By Sandra Vallie
It’s hot, pushing 100, and I have to wait until it’s cooler to water the heat-sapped garden. Until it’s cooler, or dark, or 7 pm, the time the city allows watering – whatever measure I decide today is the tipping point where the amount of water soaking into the sand is greater than what the bone-dry overheated air is sucking up into itself. In the house, safe out of the sun, I’m anxious looking at the heat-limp plants across the yard. Corn leaves curled into points, drooping tomato plants and cucumber leaves flat against the ground. I know the plants are well-watered; some of what I see is self-protection and some a part of the taking up and giving off of water. As soon as the sun moves further toward the west and I carry water to the plants through the hose, the leaves and stems will fill with water and this limp spread of green will become plants again.
I’m from Michigan and this is my first year trying to grow vegetables in New Mexico. I pretty much planted the garden twice because I hadn’t learned that we can still have below-freezing nights even when the temperature in the day is 80 degrees. How much water is too much and what is enough. Why, when I asked the woman at the nursery about gardening in New Mexico, she told me to not even try. Half the plants I put in my son’s yard last fall didn’t make it through the winter, falling to the cold and what I haven’t learned yet.
For 20 years, I watched peonies, lilacs, tulips, hosta, coneflowers, azalea, iris, daylilies and butterfly bushes grow tall, wide, and fragrant. Lush. Luxuriant and juicy. Moisture in the air reflected the hundred greens growing around the yard and the air glowed. Lettuces, green, red and purple, came in the spring, followed by peas and beans that reached across the raised beds to share the poles supporting plants and pods. Tomatoes grew so fast and heavy they kicked away their cages. Cucumbers ran across the garden to the corn and climbed high enough I could pick the fruit without bending over.
I exaggerate. A little. Lush it was, very different from my yard here, each plant holding to its own space, as if each one feels it deserves only so much water and so many nutrients from the spare soil. I’ve never seen plants grow so slowly; at first it’s almost as if each morning they decide whether or not to push up, out, forward, just one little bit. As if they know that growing higher will put them closer to the sun and they’ll be hotter. My plants in Albuquerque work harder than plants in Michigan. In this place where there is so much space, where I finally feel I can be as big as I am, exuberant, joyful, expansive and – well – lush, my vegetables appear so tentative and afraid.

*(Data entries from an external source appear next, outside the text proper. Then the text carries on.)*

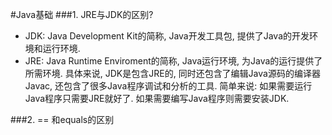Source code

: #Java基础
###1. JRE与JDK的区别?
   - JDK: Java Development Kit的简称, Java开发工具包, 提供了Java的开发环境和运行环境.
   - JRE: Java Runtime Enviroment的简称, Java运行环境, 为Java的运行提供了所需环境.
   具体来说, JDK是包含JRE的, 同时还包含了编辑Java源码的编译器Javac, 还包含了很多Java程序调试和分析的工具. 简单来说: 如果需要运行Java程序只需要JRE就好了.
    如果需要编写Java程序则需要安装JDK.

###2. == 和equals的区别
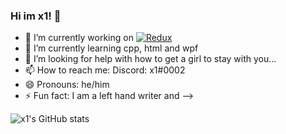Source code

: ### Hi im x1! 👋

- 🔭 I’m currently working on [![Redux](![image](https://user-images.githubusercontent.com/75934189/141420865-d11d5ad1-8780-4269-bf0c-9b289f040247.png))](https://www.reduxwinning.xyz)
- 🌱 I’m currently learning cpp, html and wpf
- 🤔 I’m looking for help with how to get a girl to stay with you...
- 📫 How to reach me: Discord: x1#0002
- 😄 Pronouns: he/him
- ⚡ Fun fact: I am a left hand writer and
-->

![x1's GitHub stats](https://github-readme-stats.vercel.app/api?username=x1official&show_icons=true&theme=dracula)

Cactus spread, although I don’t know that I’ll ever call them lush. There are several in the neighborhood I’m drawn to, even a couple I’m lusting after for their deep, almost hallucinatory red-purple blooms or their improbable flowers, yellow and ten feet above the plant their stalk grew from. Cactus, though, and weeds like the silverleaf nightshade, the most prolific plant in my landscape cloth- and gravel-covered yard, are what led me to write a few years ago after a visit: “Everything green here bites.” I know I’m never going to embrace a cactus or walk barefoot across the goatheads and foxtails to get to them. I yearn to load my arms with heavy-headed peonies and stargazer lilies that are deep enough to serve soup in, although I’m afraid I’d have to drain the remaining water out of the Rio Grande to do it. Before I moved here I asked a friend if I could grow roses in Albuquerque. “You can grow anything you want in Albuquerque as long as you can afford the water.”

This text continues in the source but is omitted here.